Extended Data Fig. 4: Genotyping and imputation of variants from RNA-Seq data.

(a) Distribution of numbers of SNPs directly called from RNA-Seq data across all 8,536 samples. (b) Concordance rates between genotypes (mean = 78,587, range = 47,407–113,868) called from RNA-Seq data and imputed genotypes (mean = 2.50 million, range = 1.20–2.73 million) in three tissues and those called from whole genome sequencing (WGS) data across four Holstein (HOL) animals. (c) Proportion of variants within functional categories using different imputation accuracy cutoffs.

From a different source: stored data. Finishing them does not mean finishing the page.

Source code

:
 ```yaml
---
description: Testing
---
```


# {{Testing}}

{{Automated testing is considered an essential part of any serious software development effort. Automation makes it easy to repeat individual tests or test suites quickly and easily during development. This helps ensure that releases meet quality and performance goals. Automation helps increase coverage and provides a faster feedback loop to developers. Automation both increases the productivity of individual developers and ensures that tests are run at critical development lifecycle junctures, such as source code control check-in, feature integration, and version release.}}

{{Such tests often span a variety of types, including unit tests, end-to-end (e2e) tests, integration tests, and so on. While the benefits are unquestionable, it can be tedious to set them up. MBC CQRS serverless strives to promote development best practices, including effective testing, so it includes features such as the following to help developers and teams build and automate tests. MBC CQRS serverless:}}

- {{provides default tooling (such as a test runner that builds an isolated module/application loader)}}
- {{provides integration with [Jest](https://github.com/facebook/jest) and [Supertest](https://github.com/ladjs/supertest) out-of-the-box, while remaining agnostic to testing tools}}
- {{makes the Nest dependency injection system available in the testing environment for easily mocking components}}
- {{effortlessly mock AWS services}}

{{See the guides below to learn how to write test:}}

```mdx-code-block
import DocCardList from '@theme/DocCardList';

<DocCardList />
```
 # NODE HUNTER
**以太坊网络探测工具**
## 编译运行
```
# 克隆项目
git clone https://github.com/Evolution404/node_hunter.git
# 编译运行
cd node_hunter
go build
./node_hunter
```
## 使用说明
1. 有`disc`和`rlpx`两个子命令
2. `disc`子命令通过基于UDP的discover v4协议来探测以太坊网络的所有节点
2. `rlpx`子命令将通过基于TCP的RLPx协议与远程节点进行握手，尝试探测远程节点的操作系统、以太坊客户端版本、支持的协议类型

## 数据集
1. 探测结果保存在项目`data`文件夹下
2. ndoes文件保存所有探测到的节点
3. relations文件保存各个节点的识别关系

These results are derived from 109 Holstein animals with both RNA-seq and 50 K SNP array. ‘All.SNPs’ are those 31,377,923 imputed variants common in the two imputation processes (that is, the genotype imputation based on RNA-Seq SNPs and that based on SNP array). ‘imp.acc>=0.80.Aus’ are those imputed based on 50 K SNP array genotypes (Australian HOL animals) and variants with imputation accuracy DR2 > 0.80 were selected (n = 16,501,943). ‘imp.acc>=0.80.GTEx’ are those in the CattleGTEx data where the imputation was based on RNA-seq SNPs and variants with imputation accuracy DR2 > 0.80 were selected (n = 5,292,828). (d) Comparison of DR2 of SNPs imputed from SNP array (50 K) and those imputed from RNA-Seq SNPs along 1 Mb up-/down- stream of gene body. The up-/down-stream is divided into windows of 100 kb length, while the gene body region of each gene is evenly divided into 10 windows. The DR2 values of SNPs within each window are then averaged for plotting. (e) Pearson correlations of genotype counts between variants imputed from RNA-Seq SNPs and those from 50 K SNP arrays across different imputation quality cutoffs and chromosomes. The horizontal dashed line in each graph indicates the mean of correlations across chromosomes. (f) Distribution of identity by state (IBS) distance between all sample pairs. The IBS distance is calculated using PLINK v1.90 to measure the average proportion of alleles shared between samples. The sample pairs with IBS distance > 0.85 are considered as duplicated samples.